Parece un despropósito ir al teatro a no ver. Aunque es verdad que, por lo general, una puesta en escena también se vale de la música y que poca relación tiene la vista con lo entretenido que resulte un diálogo ingenioso, ¿cómo perderse del movimiento de los actores por el escenario, de sus expresiones faciales y sus gestos? Si bien la vista suele ser el eje del goce de este arte, existe otro tipo de teatro, uno que se disfruta con los ojos vendados.
Aristóteles concluyó que el fin de la tragedia es provocar una catarsis en el espectador, la purificación a través del miedo y la compasión que se experimenta al ver el propio reflejo en los personajes de la obra. El espectador, aunque quedaba como punto y aparte de la acción en escena, era la unidad de medición del éxito de la obra: si éste se conmovía, la tragedia alcanzaba su fin. El teatro sensorial también busca la provocación de emociones y sensaciones en el público, pero lo logra utilizando medios radicalmente distintos a los de la tragedia clásica, los cuales consisten en estimular directamente los sentidos de los asistentes.
Quienes contamos con nuestros cinco sentidos íntegros le damos a la vista un lugar primordial y dependemos infinitamente de ella, nos demos cuenta o no. Aunque el oído, el olfato, el gusto y el tacto también nos proporcionen información sobre el mundo a nuestro alrededor, lo que vemos es lo que tomamos como verdadero. Además, en muchas ocasiones es la vista la que nos guía; así, por ejemplo, un transeúnte puede andar con los audífonos puestos, pero no con los ojos cerrados. El teatro sensorial nos invita a poner la vista en un segundo plano, mientras permitimos que los actores nos guíen a través de un viaje de sensaciones, olores, texturas y sonidos.
El teatro sensorial no necesita espectadores, sino participantes, pues quien asiste a un evento de este tipo hace todo menos ver una obra de teatro. La experiencia comienza con la indicación de colocarse unos goggles o una venda en los ojos, de manera que los asistentes queden a merced de los artistas, que se encargarán de hacerlos viajar, ya sea contándoles una historia o llevándolos paso a paso por un proceso de autodescubrimiento a través de los cuatro sentidos restantes.

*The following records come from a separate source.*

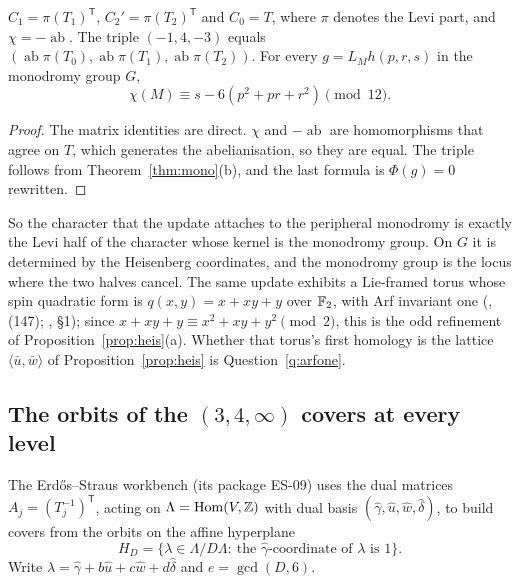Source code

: \begin{theorem}\label{thm:periph}
$C_1=\pi(T_1)^{\mathsf T}$, $C_2'=\pi(T_2)^{\mathsf T}$ and $C_0=T$, where $\pi$ denotes the Levi part, and $\chi=-\operatorname{ab}$. The triple $(-1,4,-3)$ equals $(\operatorname{ab}\pi(T_0),\operatorname{ab}\pi(T_1),\operatorname{ab}\pi(T_2))$. For every $g=L_Mh(p,r,s)$ in the monodromy group $G$,
\[
\chi(M)\equiv s-6(p^2+pr+r^2)\pmod{12}.
\]
\end{theorem}
\begin{proof}
The matrix identities are direct. $\chi$ and $-\operatorname{ab}$ are homomorphisms that agree on $T$, which generates the abelianisation, so they are equal. The triple follows from Theorem~\ref{thm:mono}(b), and the last formula is $\Phi(g)=0$ rewritten.
\end{proof}

So the character that the update attaches to the peripheral monodromy is exactly the Levi half of the character whose kernel is the monodromy group. On $G$ it is determined by the Heisenberg coordinates, and the monodromy group is the locus where the two halves cancel. The same update exhibits a Lie-framed torus whose spin quadratic form is $q(x,y)=x+xy+y$ over $\Ff_2$, with Arf invariant one (, (147); , §1); since $x+xy+y\equiv x^2+xy+y^2\pmod2$, this is the odd refinement of Proposition~\ref{prop:heis}(a). Whether that torus's first homology is the lattice $\langle\bar u,\bar w\rangle$ of Proposition~\ref{prop:heis} is Question~\ref{q:arfone}.

\subsection{The orbits of the \texorpdfstring{$(3,4,\infty)$}{(3,4,infinity)} covers at every level}

The Erdős--Straus workbench (its package ES-09) uses the dual matrices $A_j=(T_j^{-1})^{\mathsf T}$, acting on $\Lambda=\operatorname{Hom}(V,\ZZ)$ with dual basis $(\hat\gamma,\hat u,\hat w,\hat\delta)$, to build covers from the orbits on the affine hyperplane
\[
H_D=\{\lambda\in\Lambda/D\Lambda:\ \text{the $\hat\gamma$-coordinate of $\lambda$ is }1\}.
\]
Write $\lambda=\hat\gamma+b\hat u+c\hat w+d\hat\delta$ and $e=\gcd(D,6)$.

Sin la vista se abre un espacio de vulnerabilidad. La única guía para el público son los actores, así que de ellos dependerá crear una atmosfera donde resulte seguro exponer la fragilidad para sentir, oler, oír e incluso degustar. Los actores del teatro sensorial deben convencer a los participantes de jugar junto con ellos —en inglés, el verbo play puede referirse a jugar o a actuar en una puesta en escena, y el teatro sensorial ilustra esta convergencia de significados. Lo que el actor solicita del público durante el espectáculo es que se una en la acción, de la misma forma en que, de niños, acordábamos con los amigos que éramos tal o cual cosa y vivíamos una aventura imposible, pero convenida por las partes implicadas.
Quienes consigan sumergirse en la obra de este modo inocente, se enriquecerán al percatarse de las posibilidades que tienen para conocer con sus demás sentidos. Aunque, por otro lado, hay que decir que esta clase de experiencia puede resultar desafiante para algunos: los más introvertidos podrían sentirse invadidos en su espacio y quizá se resistan a entrar en el juego. Así, el teatro sensorial también revelará nuestro nivel de confianza y apertura para dejarnos guiar por otros.
Pese a que el público es llevado por el mismo grupo de actores, nadie vive la misma obra de teatro: ni el que se niega a jugar ni el que decide fundirse con la atmósfera creada. El teatro sensorial constituye una experiencia única para cada persona, pues resulta más fácil que todos los espectadores de una obra tradicional coincidan en que vieron al villano meterle el pie al personaje principal, a que todo un grupo encuentre agradable un mismo aroma o sabor. La vainilla, por ejemplo, puede resultar muy dulce para unos, demasiado común para otros, y para algunos más ser un gran clásico. Con cada estímulo se provocan reacciones internas en los asistentes —agradables o no—, que los llevan a descubrir algo sobre sí mismos. Todo gracias a permitir que los sentidos que usualmente hablan en voz baja o se encuentran silenciados tomen la palabra.